試乗車の置かれていた場所と位置が展示を意識した事もあって車を出すには少し面倒がありましたが、今回から採用された助手席側ドアミラーのプリズムアンダーミラーのお陰で、他の展示車に突撃する事もなく車を出す事が出来ました。便利ですねコレ・・・私のストにも欲しいくらいです。この時に丁度私のストリームと新型CR-Vが並んだようで、乗り込む前の担当営業氏が両車を見比べて笑顔で一言「似てますね」・・・やっぱり?(苦笑)
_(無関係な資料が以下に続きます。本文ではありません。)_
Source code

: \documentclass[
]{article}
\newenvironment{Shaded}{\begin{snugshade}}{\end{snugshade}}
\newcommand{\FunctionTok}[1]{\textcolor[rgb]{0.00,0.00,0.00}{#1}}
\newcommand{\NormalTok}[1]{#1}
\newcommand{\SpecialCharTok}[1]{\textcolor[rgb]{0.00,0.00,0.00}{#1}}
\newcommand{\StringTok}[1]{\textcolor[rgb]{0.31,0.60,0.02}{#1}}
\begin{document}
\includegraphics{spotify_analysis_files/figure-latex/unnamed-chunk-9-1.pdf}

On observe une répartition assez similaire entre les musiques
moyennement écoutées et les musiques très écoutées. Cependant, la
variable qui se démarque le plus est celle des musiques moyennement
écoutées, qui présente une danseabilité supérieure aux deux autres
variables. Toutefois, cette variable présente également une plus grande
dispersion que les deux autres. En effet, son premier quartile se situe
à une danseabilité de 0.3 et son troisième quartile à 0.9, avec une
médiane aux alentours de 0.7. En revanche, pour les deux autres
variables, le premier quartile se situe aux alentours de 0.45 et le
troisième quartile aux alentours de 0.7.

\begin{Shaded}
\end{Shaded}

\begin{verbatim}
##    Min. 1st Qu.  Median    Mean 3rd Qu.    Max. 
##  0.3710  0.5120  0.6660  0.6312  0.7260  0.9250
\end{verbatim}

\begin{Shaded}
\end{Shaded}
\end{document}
いつものように片側二車線の環状線へ乗り出すと、足腰の良さを実感します。サスの味付けはやや硬めですがボディの剛性感が良く不快な感覚は受けません。静かにアクセルを踏み込むと、出足そのものはそれ程俊敏と言えません。車重の関係か駆動系が4WDのせいなのか、ミッションの5ATに組み込まれるトルコンの食い付きから感じるには、もう少し余計なアクセル開度を要求します。僅かに右足へ力を入れると大柄なボディがリニアに速度を上げ、それからは自然な加速感を得る事が出来ます。
乗り心地はとてもフラットで、街乗りSUVとしては良いと思います。サスの硬さも乗り出してしまえばあまり感じませんし、路面のつなぎ目で硬いサスにありがちな突き上げもありませんし、変なコモリ音のような残響もありません。ハンドルの重さは適度で細かくは調べていませんが油圧パワステで間違いはないでしょう(ポンプもあったし)。ハンドルを切り返した時のリアの追従性は悪くありませんが、4WDという事もあるのでしょうが、やや重たい感じがします。試乗ではいつも陸橋下の交差点でUターンするのですが、その時のロールはSUVとして良く押さえられており乗り心地を考えると、ダンパーとスタビライザーの設定は悪くないと感じます。
そのUターンから再び加速して環状線に合流するのですが、多目に踏み込んだアクセルに反応するようにK24Aが唸りスピードが上がります、今回のCR-Vでチューニングが行われパワーが上がりましたが、やはり上まで引っ張るとそのパワーと音質はR型の比ではありません。やはりK型は名機と思う一瞬です。
この夏にモデルチェンジを受けたストリームではブレーキがお世辞にも良いとは言えませんでしたが、今回のCR-Vは流石にブレーキのタッチは良好で良く効きます。フロントはベンチレーテッド2ポッドの16インチ、リアはソリッドの16インチで、ボンネットを開けて見たマスターバックも大型を採用し手抜きはありません。どうもホンダはブレーキの効きが危機的な車がある事もあり、CR-Vはともかく他車での改良を強く望みたいところです。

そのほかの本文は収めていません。